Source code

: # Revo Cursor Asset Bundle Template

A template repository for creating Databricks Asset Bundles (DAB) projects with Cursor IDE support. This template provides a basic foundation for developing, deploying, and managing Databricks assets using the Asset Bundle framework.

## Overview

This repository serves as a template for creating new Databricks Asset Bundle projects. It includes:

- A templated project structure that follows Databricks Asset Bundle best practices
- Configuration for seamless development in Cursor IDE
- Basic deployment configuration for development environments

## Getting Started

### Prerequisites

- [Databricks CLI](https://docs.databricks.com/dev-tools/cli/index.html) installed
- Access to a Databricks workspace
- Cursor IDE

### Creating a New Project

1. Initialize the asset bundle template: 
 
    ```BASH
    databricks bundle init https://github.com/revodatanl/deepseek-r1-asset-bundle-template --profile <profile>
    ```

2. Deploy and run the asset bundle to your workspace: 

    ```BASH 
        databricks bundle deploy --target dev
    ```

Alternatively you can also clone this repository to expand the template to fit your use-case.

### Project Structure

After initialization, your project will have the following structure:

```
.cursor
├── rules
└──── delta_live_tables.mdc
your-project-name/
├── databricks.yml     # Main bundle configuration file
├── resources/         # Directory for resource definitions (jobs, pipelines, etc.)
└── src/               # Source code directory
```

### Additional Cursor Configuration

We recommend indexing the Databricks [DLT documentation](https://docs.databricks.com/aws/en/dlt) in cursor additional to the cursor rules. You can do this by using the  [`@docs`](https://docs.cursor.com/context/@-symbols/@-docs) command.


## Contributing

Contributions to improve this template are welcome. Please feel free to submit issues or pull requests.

════════════════

> [YOUR INSTRUCTIONS]: Please, from the entries above, set down exactly the lines from the one containing "- Basic deployment" through the one containing "### Additional Cursor Configuration", and only those.

> [SOLUTION FOR THIS TASK]:
- Basic deployment configuration for development environments

## Getting Started

### Prerequisites

- [Databricks CLI](https://docs.databricks.com/dev-tools/cli/index.html) installed
- Access to a Databricks workspace
- Cursor IDE

### Creating a New Project

1. Initialize the asset bundle template: 
 
    ```BASH
    databricks bundle init https://github.com/revodatanl/deepseek-r1-asset-bundle-template --profile <profile>
    ```

2. Deploy and run the asset bundle to your workspace: 

    ```BASH 
        databricks bundle deploy --target dev
    ```

Alternatively you can also clone this repository to expand the template to fit your use-case.

### Project Structure

After initialization, your project will have the following structure:

```
.cursor
├── rules
└──── delta_live_tables.mdc
your-project-name/
├── databricks.yml     # Main bundle configuration file
├── resources/         # Directory for resource definitions (jobs, pipelines, etc.)
└── src/               # Source code directory
```

### Additional Cursor Configuration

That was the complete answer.